Interbike: Outdoor Demo Day 1
In the 21st Century the call of the Sirens has been replaced by the opportunity to ride almost any bike you might desire. How else can we explain what could get so many non-desert dwellers to congregate at a park where it was 104 degrees in the shade?
With so many choices, it’s tough to decide just where to start. For me, I knew I needed to check out Felt’s redesigned F-series. While the new flagship F1 was not yet available, I did ride the F2. In a 56, frame weight is reported to be about 850g, which is roughly 50g less than last year’s F1. It’s also stiffer than last year’s F1 and while they have the numbers to back that claim up, I’ve spent some time on the F1 and can tell you, the changes due to the new design and new construction methods make the improvements more than apparent.
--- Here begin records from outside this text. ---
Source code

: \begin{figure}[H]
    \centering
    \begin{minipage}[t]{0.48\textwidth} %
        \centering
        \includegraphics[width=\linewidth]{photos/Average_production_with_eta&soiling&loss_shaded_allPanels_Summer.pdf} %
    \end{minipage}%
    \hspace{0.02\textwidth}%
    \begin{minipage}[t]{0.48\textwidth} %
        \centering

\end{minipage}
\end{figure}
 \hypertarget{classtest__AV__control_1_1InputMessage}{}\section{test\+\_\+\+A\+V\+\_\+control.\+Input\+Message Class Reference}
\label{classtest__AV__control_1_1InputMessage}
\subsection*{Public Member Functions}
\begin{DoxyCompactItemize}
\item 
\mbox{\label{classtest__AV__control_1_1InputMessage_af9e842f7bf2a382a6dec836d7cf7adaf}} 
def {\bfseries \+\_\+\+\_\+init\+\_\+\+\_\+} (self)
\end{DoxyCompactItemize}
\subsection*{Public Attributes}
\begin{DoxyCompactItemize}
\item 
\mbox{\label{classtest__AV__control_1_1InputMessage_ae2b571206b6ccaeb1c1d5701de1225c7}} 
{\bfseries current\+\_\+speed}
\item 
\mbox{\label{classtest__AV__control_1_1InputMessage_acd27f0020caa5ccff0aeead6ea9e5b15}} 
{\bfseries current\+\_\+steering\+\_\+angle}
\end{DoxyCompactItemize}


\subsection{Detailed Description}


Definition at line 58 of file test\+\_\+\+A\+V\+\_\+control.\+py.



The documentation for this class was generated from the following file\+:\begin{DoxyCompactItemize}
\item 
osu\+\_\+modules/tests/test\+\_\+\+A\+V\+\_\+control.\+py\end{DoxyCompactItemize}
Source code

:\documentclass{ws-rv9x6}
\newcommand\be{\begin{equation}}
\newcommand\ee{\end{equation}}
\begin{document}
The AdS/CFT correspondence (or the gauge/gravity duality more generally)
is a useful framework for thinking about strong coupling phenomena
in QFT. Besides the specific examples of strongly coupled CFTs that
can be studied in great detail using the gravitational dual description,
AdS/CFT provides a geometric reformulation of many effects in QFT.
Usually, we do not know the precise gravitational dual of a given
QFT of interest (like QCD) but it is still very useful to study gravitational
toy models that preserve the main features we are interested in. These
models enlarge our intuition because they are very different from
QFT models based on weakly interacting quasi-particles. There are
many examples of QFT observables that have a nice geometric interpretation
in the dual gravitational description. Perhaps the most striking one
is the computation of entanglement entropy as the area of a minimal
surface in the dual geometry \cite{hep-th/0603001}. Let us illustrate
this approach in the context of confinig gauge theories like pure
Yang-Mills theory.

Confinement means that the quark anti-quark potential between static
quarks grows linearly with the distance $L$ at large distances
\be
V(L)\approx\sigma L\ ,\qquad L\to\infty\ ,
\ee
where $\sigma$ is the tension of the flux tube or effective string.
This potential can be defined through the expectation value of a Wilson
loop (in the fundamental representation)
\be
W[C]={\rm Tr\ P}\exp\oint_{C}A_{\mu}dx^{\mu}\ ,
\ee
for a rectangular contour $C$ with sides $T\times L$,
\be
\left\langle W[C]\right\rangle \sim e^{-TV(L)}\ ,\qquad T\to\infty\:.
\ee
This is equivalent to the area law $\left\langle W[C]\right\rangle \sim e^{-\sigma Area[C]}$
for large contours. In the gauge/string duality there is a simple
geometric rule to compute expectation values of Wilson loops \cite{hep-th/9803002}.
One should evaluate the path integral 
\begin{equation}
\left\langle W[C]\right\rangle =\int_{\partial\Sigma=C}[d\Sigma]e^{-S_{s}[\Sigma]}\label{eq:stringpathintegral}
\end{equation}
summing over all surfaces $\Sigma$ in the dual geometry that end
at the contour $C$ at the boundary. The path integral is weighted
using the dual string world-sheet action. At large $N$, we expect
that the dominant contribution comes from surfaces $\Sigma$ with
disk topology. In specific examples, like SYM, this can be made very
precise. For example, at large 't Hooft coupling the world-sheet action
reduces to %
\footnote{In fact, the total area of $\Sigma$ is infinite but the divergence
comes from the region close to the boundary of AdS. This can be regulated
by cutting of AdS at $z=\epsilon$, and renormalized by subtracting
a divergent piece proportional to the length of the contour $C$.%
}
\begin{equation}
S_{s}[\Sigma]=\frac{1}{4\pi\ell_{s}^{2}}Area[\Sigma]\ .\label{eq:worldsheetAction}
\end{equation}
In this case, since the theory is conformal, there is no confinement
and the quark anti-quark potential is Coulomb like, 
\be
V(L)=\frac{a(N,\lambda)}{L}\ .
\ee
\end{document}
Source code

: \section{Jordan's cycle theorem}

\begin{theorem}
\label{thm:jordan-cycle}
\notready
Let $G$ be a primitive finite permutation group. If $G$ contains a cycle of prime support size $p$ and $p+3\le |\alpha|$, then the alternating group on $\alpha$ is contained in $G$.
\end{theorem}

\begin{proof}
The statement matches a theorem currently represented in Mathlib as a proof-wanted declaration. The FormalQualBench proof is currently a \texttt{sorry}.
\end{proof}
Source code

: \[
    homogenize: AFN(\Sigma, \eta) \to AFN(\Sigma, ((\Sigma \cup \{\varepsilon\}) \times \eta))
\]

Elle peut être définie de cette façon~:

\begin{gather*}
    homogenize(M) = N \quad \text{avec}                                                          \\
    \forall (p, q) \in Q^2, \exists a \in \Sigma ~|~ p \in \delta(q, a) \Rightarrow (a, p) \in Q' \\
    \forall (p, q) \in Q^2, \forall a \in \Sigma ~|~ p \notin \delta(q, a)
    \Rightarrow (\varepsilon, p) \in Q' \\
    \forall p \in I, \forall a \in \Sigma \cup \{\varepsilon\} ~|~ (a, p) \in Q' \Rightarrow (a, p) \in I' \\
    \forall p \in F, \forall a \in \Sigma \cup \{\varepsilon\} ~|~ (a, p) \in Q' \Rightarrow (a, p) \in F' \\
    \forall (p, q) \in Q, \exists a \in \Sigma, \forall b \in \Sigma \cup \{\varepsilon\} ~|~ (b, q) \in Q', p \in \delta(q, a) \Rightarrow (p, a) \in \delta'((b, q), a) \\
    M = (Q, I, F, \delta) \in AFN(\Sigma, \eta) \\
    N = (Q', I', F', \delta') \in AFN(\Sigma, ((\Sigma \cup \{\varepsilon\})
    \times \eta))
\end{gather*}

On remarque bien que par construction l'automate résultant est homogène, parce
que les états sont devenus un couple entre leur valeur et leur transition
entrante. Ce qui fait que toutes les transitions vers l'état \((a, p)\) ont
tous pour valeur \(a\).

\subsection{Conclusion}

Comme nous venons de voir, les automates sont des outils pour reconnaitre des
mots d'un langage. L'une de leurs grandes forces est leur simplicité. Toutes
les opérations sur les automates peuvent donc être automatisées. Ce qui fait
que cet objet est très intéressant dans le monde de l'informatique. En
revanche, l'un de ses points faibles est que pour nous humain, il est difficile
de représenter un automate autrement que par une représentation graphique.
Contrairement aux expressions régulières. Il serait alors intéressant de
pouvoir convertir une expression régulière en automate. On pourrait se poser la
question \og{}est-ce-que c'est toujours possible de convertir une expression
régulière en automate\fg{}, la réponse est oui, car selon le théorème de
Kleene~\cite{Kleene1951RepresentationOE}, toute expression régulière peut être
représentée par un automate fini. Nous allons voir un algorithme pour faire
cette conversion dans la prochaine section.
Felt now uses a tapered head tube and fork.
The ultra-clean seat cluster required secondary molding.
This was my first opportunity to ride the Specialized Roubaix SL3. Many bikes achieve vibration damping through the use of lots of intermediate modulus carbon fiber. Ultimately, those bikes feel rather dead. Thanks to the Zertz dampers, long wheelbase and carbon layup, the Roubaix SL3 didn’t feel dead so much as muted. It was extraordinarily stiff, must stiffer than could be achieved were the bike built from intermediate modulus carbon fiber exclusively.
The seatstays include even larger Zertz than the SL2 edition even though the seatstays themselves are tinier than ever before.
Last year, the Tarmac SL3 was my pick of the litter. I really thought it has the best combination of road feel, stiffness and handling of any bike I rode. I took a short spin on it for comparison purposes, just to make drawing a comparison to a known benchmark easier.
The great improvement in the Tarmac SL3, as compared to the SL2, came with the redesigned seatstays. The new stays decrease chatter without making the bike soft.
In 1978, long before sealed bearing headsets bearing his name became the headset of choice, Chris King was building steel frames in his Santa Barbara shop. Today, frames bearing his Cielo Cycles monicker are once again being sold to shops. Jay Sycip (yes, of the Sycip brothers fame) oversees production on the bikes and worked with Chris on the geometry.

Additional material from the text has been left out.